Ich habe ja schon einige Titel geholt, aber im letzten Jahr bei den Weltmeisterschaften waren es sogar  drei.  Die Goldmedaille im Einzel,  Doppel  und Mixed.  Das war schon etwas Besonderes und dann bin ich vom Europäischen Badminton-Verband  zur Senioren-Spielerin des Jahres 2015 in Europa nominiert  worden. Das ist  wirklich eine Ehre, womit ich nicht gerechnet habe und daher umso glücklicher bin. Badminton ist eben ein Teil meines Lebens seit ich elf Jahre alt  bin.

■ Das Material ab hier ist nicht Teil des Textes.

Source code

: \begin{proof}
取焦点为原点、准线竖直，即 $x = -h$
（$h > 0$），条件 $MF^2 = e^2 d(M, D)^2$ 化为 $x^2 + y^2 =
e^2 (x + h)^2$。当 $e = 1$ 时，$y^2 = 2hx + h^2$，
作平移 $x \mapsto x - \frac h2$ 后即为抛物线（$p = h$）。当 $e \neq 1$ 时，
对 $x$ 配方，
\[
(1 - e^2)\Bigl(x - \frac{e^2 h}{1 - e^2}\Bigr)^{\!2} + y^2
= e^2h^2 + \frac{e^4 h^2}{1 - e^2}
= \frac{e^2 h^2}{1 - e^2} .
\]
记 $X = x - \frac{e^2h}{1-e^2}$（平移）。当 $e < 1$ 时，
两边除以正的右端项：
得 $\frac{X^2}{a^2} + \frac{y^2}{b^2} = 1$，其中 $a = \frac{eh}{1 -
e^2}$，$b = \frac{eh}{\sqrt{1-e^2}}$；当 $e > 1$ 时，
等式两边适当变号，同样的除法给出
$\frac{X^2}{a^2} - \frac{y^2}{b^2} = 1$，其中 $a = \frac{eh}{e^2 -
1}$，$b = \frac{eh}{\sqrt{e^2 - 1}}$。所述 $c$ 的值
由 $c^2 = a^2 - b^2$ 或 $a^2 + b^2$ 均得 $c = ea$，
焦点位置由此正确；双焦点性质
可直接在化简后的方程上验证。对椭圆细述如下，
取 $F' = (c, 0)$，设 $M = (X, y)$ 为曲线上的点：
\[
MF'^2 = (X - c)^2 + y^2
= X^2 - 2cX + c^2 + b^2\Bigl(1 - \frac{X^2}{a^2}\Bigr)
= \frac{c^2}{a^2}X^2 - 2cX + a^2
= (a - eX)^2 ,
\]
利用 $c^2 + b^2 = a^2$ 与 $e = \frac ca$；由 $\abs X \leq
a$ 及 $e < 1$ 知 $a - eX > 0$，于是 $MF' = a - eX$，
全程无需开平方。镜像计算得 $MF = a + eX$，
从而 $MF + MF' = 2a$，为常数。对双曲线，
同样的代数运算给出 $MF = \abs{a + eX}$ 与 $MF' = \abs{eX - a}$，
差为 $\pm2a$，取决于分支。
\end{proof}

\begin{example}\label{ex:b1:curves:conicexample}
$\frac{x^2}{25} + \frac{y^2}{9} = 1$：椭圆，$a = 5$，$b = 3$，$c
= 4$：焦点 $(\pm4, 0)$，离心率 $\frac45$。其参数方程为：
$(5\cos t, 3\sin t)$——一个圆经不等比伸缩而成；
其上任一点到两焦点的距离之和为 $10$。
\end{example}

WM-Teilnahme in der Jugend

Auch damals also in der Jugend , habe ich es bis zur mehrmaligen Deutschen Meisterin geschafft,   war bei Europa- und Weltmeisterschaften dabei. Warum aufhören? Ich werde auch immer noch gerne angeleitet. Derzeit habe ich einen vietnamesischen   Trainingspartner, der mich aufs Neue  herausfordert. Es macht einfach viel Spaß! Ich spiele gegen Ältere und Jüngere und kann immer noch  gegen Gegner gewinnen, die 30 Jahre jünger sind als ich.  

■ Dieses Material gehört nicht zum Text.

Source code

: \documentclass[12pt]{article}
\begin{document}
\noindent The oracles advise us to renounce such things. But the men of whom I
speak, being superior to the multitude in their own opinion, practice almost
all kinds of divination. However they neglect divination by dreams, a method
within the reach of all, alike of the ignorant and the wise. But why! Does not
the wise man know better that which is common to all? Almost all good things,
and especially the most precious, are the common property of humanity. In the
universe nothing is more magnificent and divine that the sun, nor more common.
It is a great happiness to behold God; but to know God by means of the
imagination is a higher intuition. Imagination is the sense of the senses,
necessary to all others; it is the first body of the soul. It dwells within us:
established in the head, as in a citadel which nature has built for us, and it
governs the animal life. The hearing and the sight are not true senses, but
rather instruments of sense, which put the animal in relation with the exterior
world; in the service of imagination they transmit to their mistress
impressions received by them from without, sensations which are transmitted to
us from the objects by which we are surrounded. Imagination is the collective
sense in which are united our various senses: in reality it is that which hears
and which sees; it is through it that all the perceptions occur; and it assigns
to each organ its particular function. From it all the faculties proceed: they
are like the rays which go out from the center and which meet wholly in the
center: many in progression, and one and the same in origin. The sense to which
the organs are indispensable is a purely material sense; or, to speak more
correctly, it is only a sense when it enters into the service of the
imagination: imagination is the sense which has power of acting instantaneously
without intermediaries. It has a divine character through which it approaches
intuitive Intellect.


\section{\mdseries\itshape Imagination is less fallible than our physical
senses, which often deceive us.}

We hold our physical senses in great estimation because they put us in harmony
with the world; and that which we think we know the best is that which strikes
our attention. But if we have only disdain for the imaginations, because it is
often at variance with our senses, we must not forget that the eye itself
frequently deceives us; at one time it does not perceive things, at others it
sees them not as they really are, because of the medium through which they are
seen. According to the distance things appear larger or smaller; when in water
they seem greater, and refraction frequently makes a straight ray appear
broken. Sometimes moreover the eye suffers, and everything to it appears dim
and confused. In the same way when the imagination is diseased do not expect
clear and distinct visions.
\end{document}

Das Ganze hält eben fit. Beim Badminton  sind Schnelligkeit, Ausdauer und Spielwitz  gefragt.   Ich selbst liebe es zu zocken, also mit Körpertäuschungen zu tricksen. Da ist meine Spezialität.  Ich  bin fast an fünf Tagen der Woche in der Halle, trainiere selbst und gebe Training.  Ja, es ist anstrengend. Ich arbeite  auch noch und habe einen ganz normalen 38-Stunden-Job als Assistentin der Geschäftsleitung sowie  Justiziariat in einem Verlag.   Zusätzlich das Training und die vier oder fünf Turniere im Jahr.   Angetrieben werde ich  außerdem von meinem Mann, mit dem ich gemeinsam zu den Wettkämpfen anreise.  Manchmal machen wir einen Urlaub draus. Die Sportler, die ich dann immer wieder treffe,  sind  so etwas wie eine große Familie für mich geworden.   Nächstes großes Ziel?  

EM im September ist das nächste Ziel

Zunächst die EM im September in Slowenien, wo ich meinen Einzel- und Doppeltitel verteidigen möchte und 2017 die WM in Indien. Das würde mich  sehr reizen.

Ich denke, ich bin einfach ein bisschen verrückt, was den Sport betrifft.  Ich hatte  zwischenzeitlich einen Bandscheibenvorfall und eine Schulteroperation.  Aber nach den Behandlungen stand ich wieder auf dem Feld. Die Quali für die EM? Geschafft!